DATA PROVIDED:
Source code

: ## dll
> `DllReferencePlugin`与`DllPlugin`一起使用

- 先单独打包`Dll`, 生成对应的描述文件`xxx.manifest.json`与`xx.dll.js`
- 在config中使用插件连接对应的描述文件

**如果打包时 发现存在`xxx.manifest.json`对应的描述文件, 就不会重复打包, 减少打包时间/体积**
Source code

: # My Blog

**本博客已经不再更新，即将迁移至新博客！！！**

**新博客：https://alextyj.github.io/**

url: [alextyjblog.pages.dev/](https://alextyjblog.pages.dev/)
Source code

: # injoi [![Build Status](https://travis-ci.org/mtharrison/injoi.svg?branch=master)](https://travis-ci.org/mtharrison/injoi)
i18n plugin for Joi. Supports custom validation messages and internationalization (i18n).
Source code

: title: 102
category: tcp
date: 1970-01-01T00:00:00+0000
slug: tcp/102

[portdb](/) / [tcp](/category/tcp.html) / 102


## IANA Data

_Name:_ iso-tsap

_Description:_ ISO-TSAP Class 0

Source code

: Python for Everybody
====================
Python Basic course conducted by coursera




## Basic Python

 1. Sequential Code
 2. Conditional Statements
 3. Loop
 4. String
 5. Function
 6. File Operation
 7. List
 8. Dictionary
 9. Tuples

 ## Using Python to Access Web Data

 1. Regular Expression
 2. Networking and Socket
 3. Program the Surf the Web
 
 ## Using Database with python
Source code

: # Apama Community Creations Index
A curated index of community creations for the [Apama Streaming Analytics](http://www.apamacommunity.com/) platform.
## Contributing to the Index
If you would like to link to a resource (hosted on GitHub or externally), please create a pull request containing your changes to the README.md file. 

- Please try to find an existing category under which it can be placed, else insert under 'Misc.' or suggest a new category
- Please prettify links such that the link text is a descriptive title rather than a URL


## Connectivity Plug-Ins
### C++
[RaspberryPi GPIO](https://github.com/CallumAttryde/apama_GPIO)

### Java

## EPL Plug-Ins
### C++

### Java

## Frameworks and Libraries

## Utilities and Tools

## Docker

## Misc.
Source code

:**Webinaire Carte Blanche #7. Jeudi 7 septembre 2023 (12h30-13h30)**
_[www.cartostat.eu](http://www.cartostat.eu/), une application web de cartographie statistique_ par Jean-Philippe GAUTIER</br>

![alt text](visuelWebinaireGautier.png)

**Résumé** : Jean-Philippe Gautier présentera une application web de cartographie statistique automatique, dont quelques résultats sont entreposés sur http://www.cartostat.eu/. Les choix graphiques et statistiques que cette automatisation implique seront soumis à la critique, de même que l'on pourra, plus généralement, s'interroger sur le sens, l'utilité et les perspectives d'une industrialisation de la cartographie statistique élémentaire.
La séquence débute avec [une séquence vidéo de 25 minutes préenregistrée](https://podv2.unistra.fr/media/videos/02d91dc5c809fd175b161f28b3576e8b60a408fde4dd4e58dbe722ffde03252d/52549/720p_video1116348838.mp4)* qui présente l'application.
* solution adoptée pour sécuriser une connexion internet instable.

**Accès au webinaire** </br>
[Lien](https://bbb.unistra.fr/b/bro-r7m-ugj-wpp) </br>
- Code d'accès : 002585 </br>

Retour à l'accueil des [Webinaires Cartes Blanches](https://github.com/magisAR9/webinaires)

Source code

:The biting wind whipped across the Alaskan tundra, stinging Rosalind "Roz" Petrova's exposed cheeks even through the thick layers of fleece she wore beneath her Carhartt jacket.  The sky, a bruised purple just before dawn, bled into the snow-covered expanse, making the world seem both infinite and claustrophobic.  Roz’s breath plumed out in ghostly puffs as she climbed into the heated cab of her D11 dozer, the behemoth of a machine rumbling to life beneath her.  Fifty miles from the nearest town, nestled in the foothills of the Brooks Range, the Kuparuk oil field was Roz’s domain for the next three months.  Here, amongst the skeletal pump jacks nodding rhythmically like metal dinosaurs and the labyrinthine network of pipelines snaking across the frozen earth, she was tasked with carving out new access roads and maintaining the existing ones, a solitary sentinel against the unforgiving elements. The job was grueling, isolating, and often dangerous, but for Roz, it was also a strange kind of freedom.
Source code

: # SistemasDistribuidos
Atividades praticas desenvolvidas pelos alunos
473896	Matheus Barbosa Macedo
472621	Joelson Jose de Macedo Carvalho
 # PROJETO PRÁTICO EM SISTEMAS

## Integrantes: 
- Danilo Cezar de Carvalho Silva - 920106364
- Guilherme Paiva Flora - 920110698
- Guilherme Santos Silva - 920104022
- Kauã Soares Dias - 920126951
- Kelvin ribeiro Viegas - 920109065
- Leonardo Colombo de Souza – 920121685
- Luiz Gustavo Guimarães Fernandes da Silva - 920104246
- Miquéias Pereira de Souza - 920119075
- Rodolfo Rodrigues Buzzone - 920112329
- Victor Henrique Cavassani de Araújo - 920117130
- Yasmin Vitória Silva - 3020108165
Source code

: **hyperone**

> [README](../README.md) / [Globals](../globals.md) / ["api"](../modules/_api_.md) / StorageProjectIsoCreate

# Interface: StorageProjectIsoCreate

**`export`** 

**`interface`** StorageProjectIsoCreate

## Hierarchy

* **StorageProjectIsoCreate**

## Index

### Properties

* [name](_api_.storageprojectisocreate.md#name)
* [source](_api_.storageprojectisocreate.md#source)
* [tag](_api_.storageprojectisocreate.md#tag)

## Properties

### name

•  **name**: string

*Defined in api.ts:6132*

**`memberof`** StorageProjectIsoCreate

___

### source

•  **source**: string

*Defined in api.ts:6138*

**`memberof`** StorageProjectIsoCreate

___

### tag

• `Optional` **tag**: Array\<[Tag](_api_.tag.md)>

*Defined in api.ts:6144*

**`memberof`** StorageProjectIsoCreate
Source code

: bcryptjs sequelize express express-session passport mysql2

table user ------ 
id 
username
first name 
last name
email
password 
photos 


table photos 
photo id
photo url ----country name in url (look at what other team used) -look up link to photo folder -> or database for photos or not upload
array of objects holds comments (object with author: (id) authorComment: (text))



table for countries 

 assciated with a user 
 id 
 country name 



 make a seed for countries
==
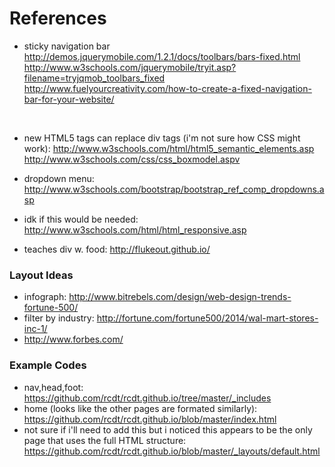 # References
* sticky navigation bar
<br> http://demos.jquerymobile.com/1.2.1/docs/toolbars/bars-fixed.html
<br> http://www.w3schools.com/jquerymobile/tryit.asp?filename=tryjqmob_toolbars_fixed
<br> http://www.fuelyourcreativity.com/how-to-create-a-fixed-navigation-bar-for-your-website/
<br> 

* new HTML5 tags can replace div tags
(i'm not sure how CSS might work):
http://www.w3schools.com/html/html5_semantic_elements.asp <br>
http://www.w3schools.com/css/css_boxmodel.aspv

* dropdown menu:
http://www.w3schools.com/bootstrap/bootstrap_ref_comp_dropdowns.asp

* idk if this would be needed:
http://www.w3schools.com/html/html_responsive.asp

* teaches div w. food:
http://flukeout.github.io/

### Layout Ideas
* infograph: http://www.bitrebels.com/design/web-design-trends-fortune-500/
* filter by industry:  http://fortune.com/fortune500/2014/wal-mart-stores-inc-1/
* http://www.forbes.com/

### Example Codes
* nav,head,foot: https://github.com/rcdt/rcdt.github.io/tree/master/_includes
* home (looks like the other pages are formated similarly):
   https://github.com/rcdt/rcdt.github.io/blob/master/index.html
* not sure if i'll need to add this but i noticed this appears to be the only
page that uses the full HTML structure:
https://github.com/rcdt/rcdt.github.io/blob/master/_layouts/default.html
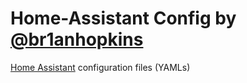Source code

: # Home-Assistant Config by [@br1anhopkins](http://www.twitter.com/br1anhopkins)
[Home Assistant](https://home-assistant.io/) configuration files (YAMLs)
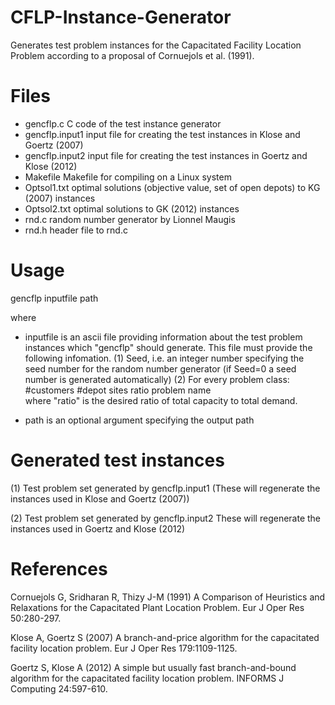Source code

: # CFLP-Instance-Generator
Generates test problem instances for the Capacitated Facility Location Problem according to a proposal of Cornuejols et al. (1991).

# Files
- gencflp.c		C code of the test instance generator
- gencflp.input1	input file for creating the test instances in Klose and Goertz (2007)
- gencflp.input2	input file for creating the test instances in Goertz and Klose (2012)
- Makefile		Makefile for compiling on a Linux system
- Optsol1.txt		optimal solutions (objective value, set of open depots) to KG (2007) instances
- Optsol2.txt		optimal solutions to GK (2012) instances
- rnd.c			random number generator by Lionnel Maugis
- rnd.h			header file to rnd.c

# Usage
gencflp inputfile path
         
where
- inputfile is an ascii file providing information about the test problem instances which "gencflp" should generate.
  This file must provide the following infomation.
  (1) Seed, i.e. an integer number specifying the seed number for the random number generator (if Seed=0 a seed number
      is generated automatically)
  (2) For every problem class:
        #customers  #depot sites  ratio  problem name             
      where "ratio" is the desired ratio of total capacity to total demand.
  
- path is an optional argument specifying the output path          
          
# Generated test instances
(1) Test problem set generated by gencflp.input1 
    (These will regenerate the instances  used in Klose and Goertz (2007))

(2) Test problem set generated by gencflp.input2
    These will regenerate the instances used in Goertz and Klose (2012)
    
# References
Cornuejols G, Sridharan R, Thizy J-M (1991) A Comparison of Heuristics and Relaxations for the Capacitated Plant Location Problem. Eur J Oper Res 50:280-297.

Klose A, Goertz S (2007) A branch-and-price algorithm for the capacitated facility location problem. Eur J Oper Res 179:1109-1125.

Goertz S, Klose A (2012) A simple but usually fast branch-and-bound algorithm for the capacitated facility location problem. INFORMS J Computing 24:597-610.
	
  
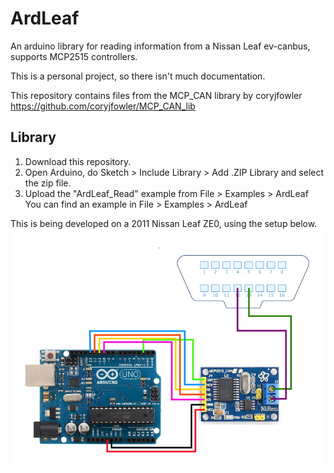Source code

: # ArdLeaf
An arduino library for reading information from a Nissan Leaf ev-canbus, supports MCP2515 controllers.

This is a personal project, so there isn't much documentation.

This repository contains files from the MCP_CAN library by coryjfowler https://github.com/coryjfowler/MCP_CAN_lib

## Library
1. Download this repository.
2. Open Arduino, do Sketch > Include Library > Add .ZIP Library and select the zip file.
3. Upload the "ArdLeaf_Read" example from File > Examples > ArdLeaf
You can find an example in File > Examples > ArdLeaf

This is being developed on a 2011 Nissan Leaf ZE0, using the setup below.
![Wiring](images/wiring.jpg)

EXERCISE DIRECTIONS: Every line from the line containing "[portdb](/) / [tcp](/category/tcp.html) / 102" through the line containing "septembre 2023 (12h30-13h30)**" in the records above must be retyped exactly. Leave out the rest.

SOLUTION FOR THIS PROBLEM:
[portdb](/) / [tcp](/category/tcp.html) / 102


## IANA Data

_Name:_ iso-tsap

_Description:_ ISO-TSAP Class 0

Source code

: Python for Everybody
====================
Python Basic course conducted by coursera




## Basic Python

 1. Sequential Code
 2. Conditional Statements
 3. Loop
 4. String
 5. Function
 6. File Operation
 7. List
 8. Dictionary
 9. Tuples

 ## Using Python to Access Web Data

 1. Regular Expression
 2. Networking and Socket
 3. Program the Surf the Web
 
 ## Using Database with python
Source code

: # Apama Community Creations Index
A curated index of community creations for the [Apama Streaming Analytics](http://www.apamacommunity.com/) platform.
## Contributing to the Index
If you would like to link to a resource (hosted on GitHub or externally), please create a pull request containing your changes to the README.md file. 

- Please try to find an existing category under which it can be placed, else insert under 'Misc.' or suggest a new category
- Please prettify links such that the link text is a descriptive title rather than a URL


## Connectivity Plug-Ins
### C++
[RaspberryPi GPIO](https://github.com/CallumAttryde/apama_GPIO)

### Java

## EPL Plug-Ins
### C++

### Java

## Frameworks and Libraries

## Utilities and Tools

## Docker

## Misc.
Source code

:**Webinaire Carte Blanche #7. Jeudi 7 septembre 2023 (12h30-13h30)**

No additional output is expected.